Abu Dhabi, UAESunday 25 August 2019

Dark window tints are a clear danger

For safety’s sake, car owners and tinting firms must be penalised if they exceed the limit
A car window with 70 per cent tint. (Philip Cheung / The National)
A car window with 70 per cent tint. (Philip Cheung / The National)

The issue of car-window tinting has been divisive for many years. While it makes sense to tint car windows to reduce glare and help control the temperature inside the vehicle, using a tint that is too dark is both a safety hazard and a security issue. That is why the law stipulates that the maximum allowable tint is 30 per cent.

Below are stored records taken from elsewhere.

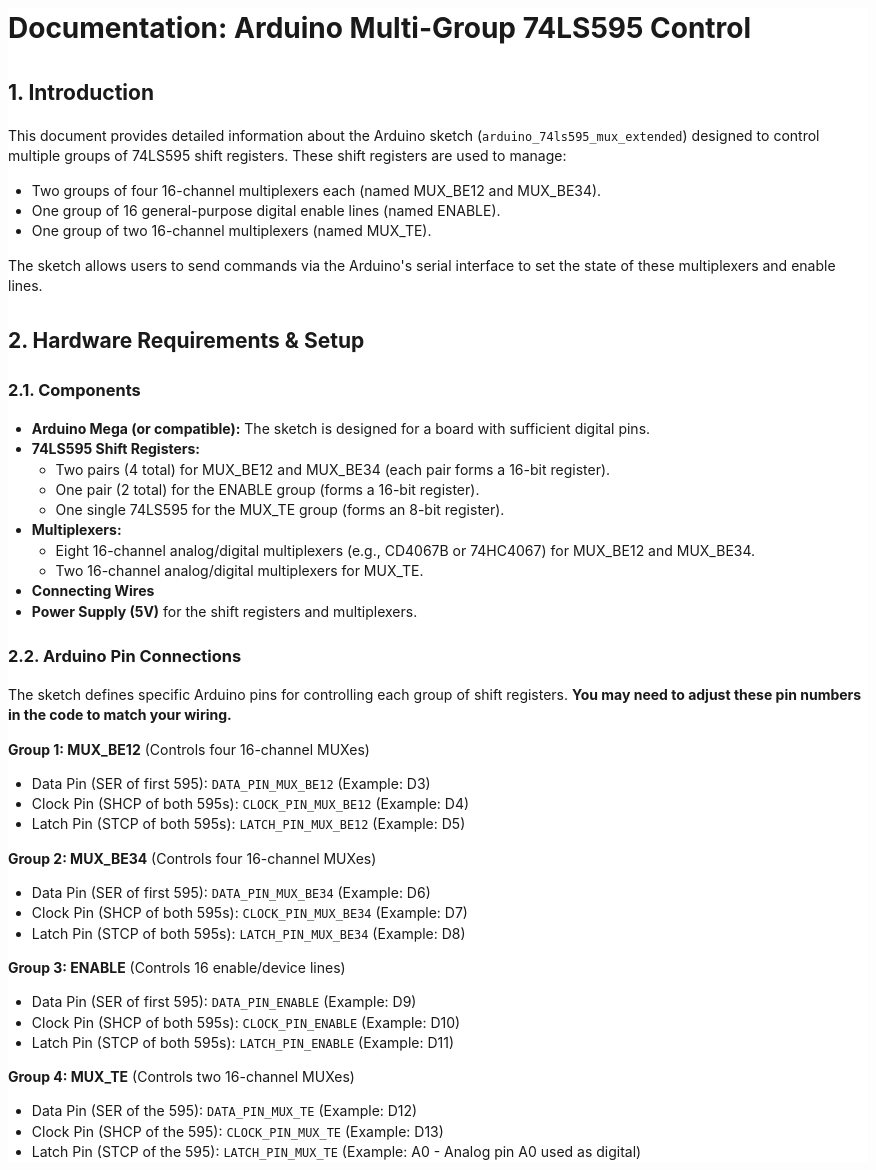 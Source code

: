 # Documentation: Arduino Multi-Group 74LS595 Control

## 1. Introduction

This document provides detailed information about the Arduino sketch (`arduino_74ls595_mux_extended`) designed to control multiple groups of 74LS595 shift registers. These shift registers are used to manage:
* Two groups of four 16-channel multiplexers each (named MUX_BE12 and MUX_BE34).
* One group of 16 general-purpose digital enable lines (named ENABLE).
* One group of two 16-channel multiplexers (named MUX_TE).

The sketch allows users to send commands via the Arduino's serial interface to set the state of these multiplexers and enable lines.

## 2. Hardware Requirements & Setup

### 2.1. Components
* **Arduino Mega (or compatible):** The sketch is designed for a board with sufficient digital pins.
* **74LS595 Shift Registers:**
    * Two pairs (4 total) for MUX_BE12 and MUX_BE34 (each pair forms a 16-bit register).
    * One pair (2 total) for the ENABLE group (forms a 16-bit register).
    * One single 74LS595 for the MUX_TE group (forms an 8-bit register).
* **Multiplexers:**
    * Eight 16-channel analog/digital multiplexers (e.g., CD4067B or 74HC4067) for MUX_BE12 and MUX_BE34.
    * Two 16-channel analog/digital multiplexers for MUX_TE.
* **Connecting Wires**
* **Power Supply (5V)** for the shift registers and multiplexers.

### 2.2. Arduino Pin Connections

The sketch defines specific Arduino pins for controlling each group of shift registers. **You may need to adjust these pin numbers in the code to match your wiring.**

**Group 1: MUX_BE12** (Controls four 16-channel MUXes)
* Data Pin (SER of first 595): `DATA_PIN_MUX_BE12` (Example: D3)
* Clock Pin (SHCP of both 595s): `CLOCK_PIN_MUX_BE12` (Example: D4)
* Latch Pin (STCP of both 595s): `LATCH_PIN_MUX_BE12` (Example: D5)

**Group 2: MUX_BE34** (Controls four 16-channel MUXes)
* Data Pin (SER of first 595): `DATA_PIN_MUX_BE34` (Example: D6)
* Clock Pin (SHCP of both 595s): `CLOCK_PIN_MUX_BE34` (Example: D7)
* Latch Pin (STCP of both 595s): `LATCH_PIN_MUX_BE34` (Example: D8)

**Group 3: ENABLE** (Controls 16 enable/device lines)
* Data Pin (SER of first 595): `DATA_PIN_ENABLE` (Example: D9)
* Clock Pin (SHCP of both 595s): `CLOCK_PIN_ENABLE` (Example: D10)
* Latch Pin (STCP of both 595s): `LATCH_PIN_ENABLE` (Example: D11)

**Group 4: MUX_TE** (Controls two 16-channel MUXes)
* Data Pin (SER of the 595): `DATA_PIN_MUX_TE` (Example: D12)
* Clock Pin (SHCP of the 595): `CLOCK_PIN_MUX_TE` (Example: D13)
* Latch Pin (STCP of the 595): `LATCH_PIN_MUX_TE` (Example: A0 - Analog pin A0 used as digital)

It is, however, a law that is widely ignored. A 2013 survey by The National found that more than 10 per cent of 1,134 vehicles counted along a busy road had illegal window tinting. The problem has not gone away, with road-safety expert Andy Dean saying this week that the law against darker tints must be more strictly enforced “because there are plenty of cars out there with windows so heavily tinted that they’re like a big black box”.

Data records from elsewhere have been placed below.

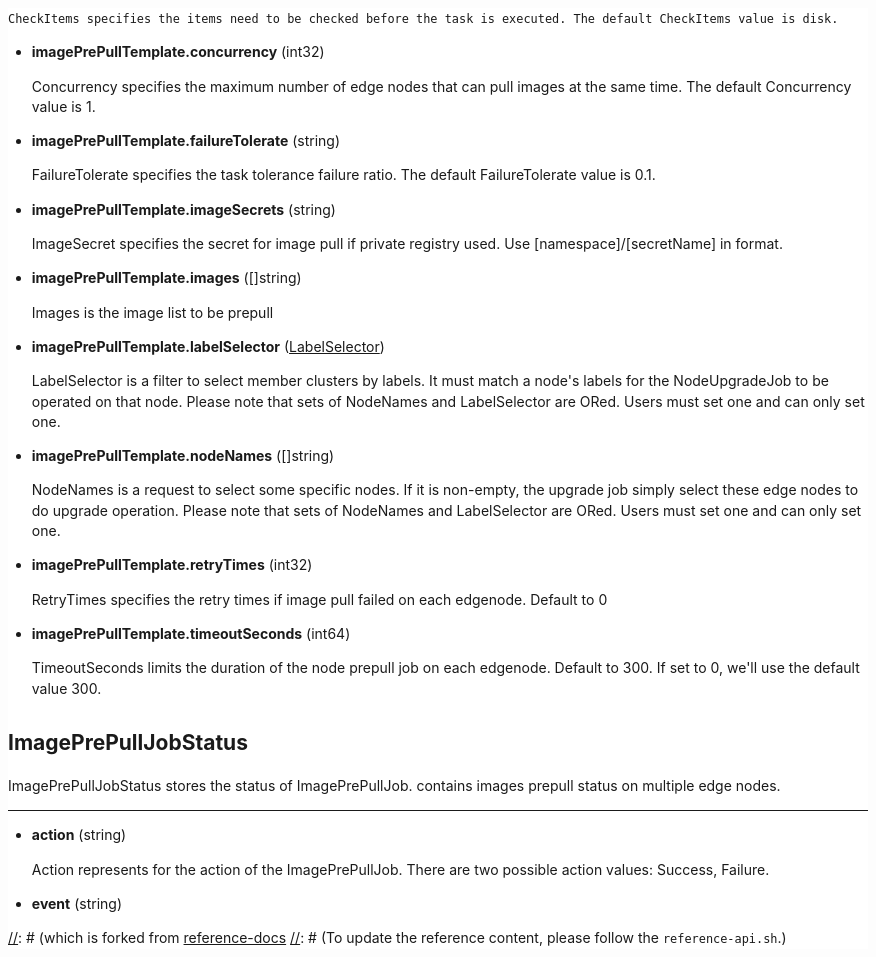     CheckItems specifies the items need to be checked before the task is executed. The default CheckItems value is disk.

  - **imagePrePullTemplate.concurrency** (int32)

    Concurrency specifies the maximum number of edge nodes that can pull images at the same time. The default Concurrency value is 1.

  - **imagePrePullTemplate.failureTolerate** (string)

    FailureTolerate specifies the task tolerance failure ratio. The default FailureTolerate value is 0.1.

  - **imagePrePullTemplate.imageSecrets** (string)

    ImageSecret specifies the secret for image pull if private registry used. Use [namespace]/[secretName] in format.

  - **imagePrePullTemplate.images** ([]string)

    Images is the image list to be prepull

  - **imagePrePullTemplate.labelSelector** ([LabelSelector](../Common-Definitions/label-selector#labelselector))

    LabelSelector is a filter to select member clusters by labels. It must match a node's labels for the NodeUpgradeJob to be operated on that node. Please note that sets of NodeNames and LabelSelector are ORed. Users must set one and can only set one.

  - **imagePrePullTemplate.nodeNames** ([]string)

    NodeNames is a request to select some specific nodes. If it is non-empty, the upgrade job simply select these edge nodes to do upgrade operation. Please note that sets of NodeNames and LabelSelector are ORed. Users must set one and can only set one.

  - **imagePrePullTemplate.retryTimes** (int32)

    RetryTimes specifies the retry times if image pull failed on each edgenode. Default to 0

  - **imagePrePullTemplate.timeoutSeconds** (int64)

    TimeoutSeconds limits the duration of the node prepull job on each edgenode. Default to 300. If set to 0, we'll use the default value 300.





## ImagePrePullJobStatus 

ImagePrePullJobStatus stores the status of ImagePrePullJob. contains images prepull status on multiple edge nodes.

<hr/>

- **action** (string)

  Action represents for the action of the ImagePrePullJob. There are two possible action values: Success, Failure.

- **event** (string)


[//]: # (The file is auto-generated from the Go source code of the component using a generic generator,)
[//]: # (which is forked from [reference-docs](https://github.com/kubernetes-sigs/reference-docs.)
[//]: # (To update the reference content, please follow the `reference-api.sh`.)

The reasons people tint their windows to the point where it is very difficult to see into the vehicle – and, significantly, to see out – range from privacy and cultural issues to vanity. As one young driver put it, it “looks cool”. While it is understood that some people wish to guard their privacy, public safety should take precedence. Drivers who cannot properly see out of the windscreen, or through the rear-view mirrors, are a danger to themselves, their passengers and every other road user. Heavy tints obstruct the work of the police and rescue workers, making it difficult for them to identify suspects in criminal cases or victims in accidents. A fully blacked-out car can also be intimidating to other drivers.

In a country that has a high number of road deaths, eliminating the widespread use of illegal window tints ought to be a priority. No excuse is valid. If glare is a problem, wear sunglasses. If privacy is a concern, dress more modestly. If the car is hot after being parked in the sun, then crank up the air-conditioning. The law, which provides for a Dh500 fine and 30-day confiscation of the vehicle, should be enforced without fear or favour. Businesses that offer illegal tinting services should be penalised, too. It is simply not good enough to warn a customer that a certain tint is illegal, then install it any way.